Source data

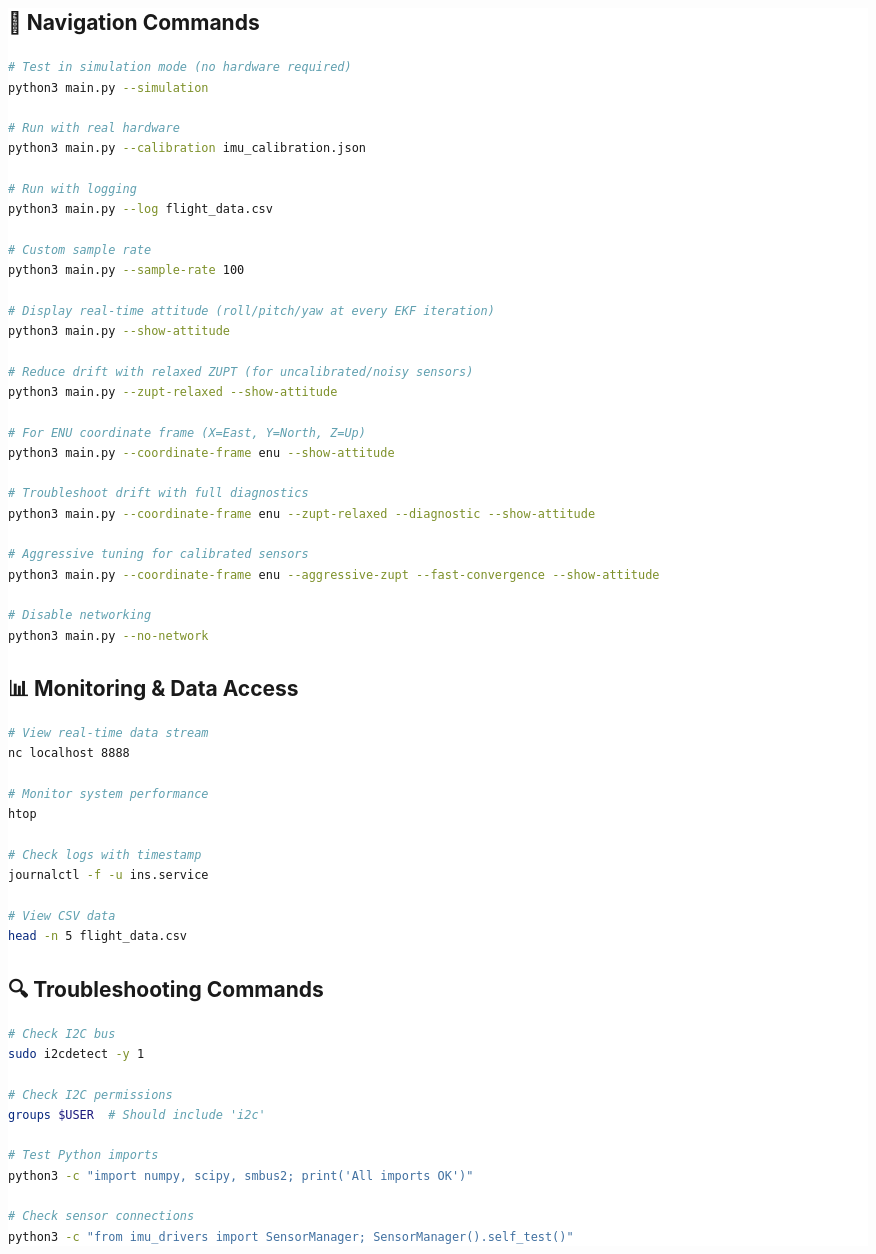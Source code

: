## 🧭 Navigation Commands
```bash
# Test in simulation mode (no hardware required)
python3 main.py --simulation

# Run with real hardware
python3 main.py --calibration imu_calibration.json

# Run with logging
python3 main.py --log flight_data.csv

# Custom sample rate
python3 main.py --sample-rate 100

# Display real-time attitude (roll/pitch/yaw at every EKF iteration)
python3 main.py --show-attitude

# Reduce drift with relaxed ZUPT (for uncalibrated/noisy sensors)
python3 main.py --zupt-relaxed --show-attitude

# For ENU coordinate frame (X=East, Y=North, Z=Up)
python3 main.py --coordinate-frame enu --show-attitude

# Troubleshoot drift with full diagnostics
python3 main.py --coordinate-frame enu --zupt-relaxed --diagnostic --show-attitude

# Aggressive tuning for calibrated sensors
python3 main.py --coordinate-frame enu --aggressive-zupt --fast-convergence --show-attitude

# Disable networking
python3 main.py --no-network
```

## 📊 Monitoring & Data Access
```bash
# View real-time data stream
nc localhost 8888

# Monitor system performance
htop

# Check logs with timestamp
journalctl -f -u ins.service

# View CSV data
head -n 5 flight_data.csv
```

## 🔍 Troubleshooting Commands
```bash
# Check I2C bus
sudo i2cdetect -y 1

# Check I2C permissions
groups $USER  # Should include 'i2c'

# Test Python imports
python3 -c "import numpy, scipy, smbus2; print('All imports OK')"

# Check sensor connections
python3 -c "from imu_drivers import SensorManager; SensorManager().self_test()"

```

Brief
Filter the records above for lines with "drift".

Written solution
# Reduce drift with relaxed ZUPT (for uncalibrated/noisy sensors)
# Troubleshoot drift with full diagnostics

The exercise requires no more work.